— Work order —
The response should consist of the data below, copied exactly, with no pictures in it.
▬▬▬▬▬▬
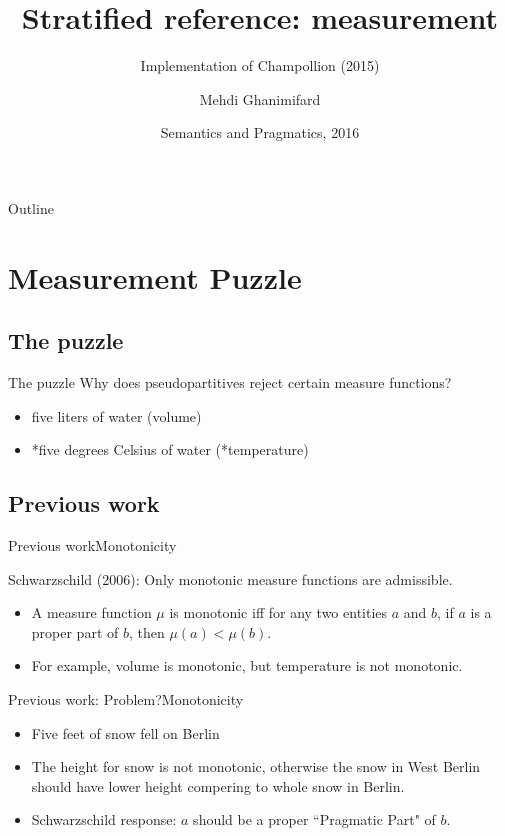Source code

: \documentclass{beamer}
\title{Stratified reference: measurement}
\subtitle{Implementation of Champollion (2015)}
\author{Mehdi Ghanimifard}
\institute %
{University of Gothenburg}
\date{Semantics and Pragmatics, 2016}
\begin{document}
\begin{frame}
  \titlepage
\end{frame}

\begin{frame}{Outline}
  \tableofcontents
\end{frame}

\section{Measurement Puzzle}

\subsection{The puzzle}

\begin{frame}{The puzzle}
Why does pseudopartitives reject certain measure functions? 
  \begin{itemize}
  \item {
    five liters of water (volume)
  }
  \item {
    *five degrees Celsius of water (*temperature)
  }
  \end{itemize}
\end{frame}

\subsection{Previous work}

\begin{frame}{Previous work}{Monotonicity}

Schwarzschild (2006): Only \alert{monotonic} measure functions are admissible.

  \begin{itemize}
  \item {
    A measure function $\mu$ is monotonic iff for any two entities $a$ and $b$, if $a$ is a proper part of $b$, then $\mu(a) < \mu(b)$.
    \pause 
  }
  \item {   
    For example, volume is monotonic, but temperature is not monotonic.
  }
  \end{itemize}
\end{frame}

\begin{frame}{Previous work: Problem?}{Monotonicity}

  \begin{itemize}
  \item {   
    Five feet of snow fell on Berlin
  }
  \item {   
    The height for snow is not monotonic, otherwise the snow in West Berlin should have lower height compering to whole snow in Berlin.
  }
  \item {   
    Schwarzschild response: $a$ should be a proper ``Pragmatic Part" of $b$.
  }
  \end{itemize}
  
\end{frame}
\end{document}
▬▬▬▬▬▬
— Response box —
Source code

: \documentclass{beamer}
\title{Stratified reference: measurement}
\subtitle{Implementation of Champollion (2015)}
\author{Mehdi Ghanimifard}
\institute %
{University of Gothenburg}
\date{Semantics and Pragmatics, 2016}
\begin{document}
\begin{frame}
  \titlepage
\end{frame}

\begin{frame}{Outline}
  \tableofcontents
\end{frame}

\section{Measurement Puzzle}

\subsection{The puzzle}

\begin{frame}{The puzzle}
Why does pseudopartitives reject certain measure functions? 
  \begin{itemize}
  \item {
    five liters of water (volume)
  }
  \item {
    *five degrees Celsius of water (*temperature)
  }
  \end{itemize}
\end{frame}

\subsection{Previous work}

\begin{frame}{Previous work}{Monotonicity}

Schwarzschild (2006): Only \alert{monotonic} measure functions are admissible.

  \begin{itemize}
  \item {
    A measure function $\mu$ is monotonic iff for any two entities $a$ and $b$, if $a$ is a proper part of $b$, then $\mu(a) < \mu(b)$.
    \pause 
  }
  \item {   
    For example, volume is monotonic, but temperature is not monotonic.
  }
  \end{itemize}
\end{frame}

\begin{frame}{Previous work: Problem?}{Monotonicity}

  \begin{itemize}
  \item {   
    Five feet of snow fell on Berlin
  }
  \item {   
    The height for snow is not monotonic, otherwise the snow in West Berlin should have lower height compering to whole snow in Berlin.
  }
  \item {   
    Schwarzschild response: $a$ should be a proper ``Pragmatic Part" of $b$.
  }
  \end{itemize}
  
\end{frame}
\end{document}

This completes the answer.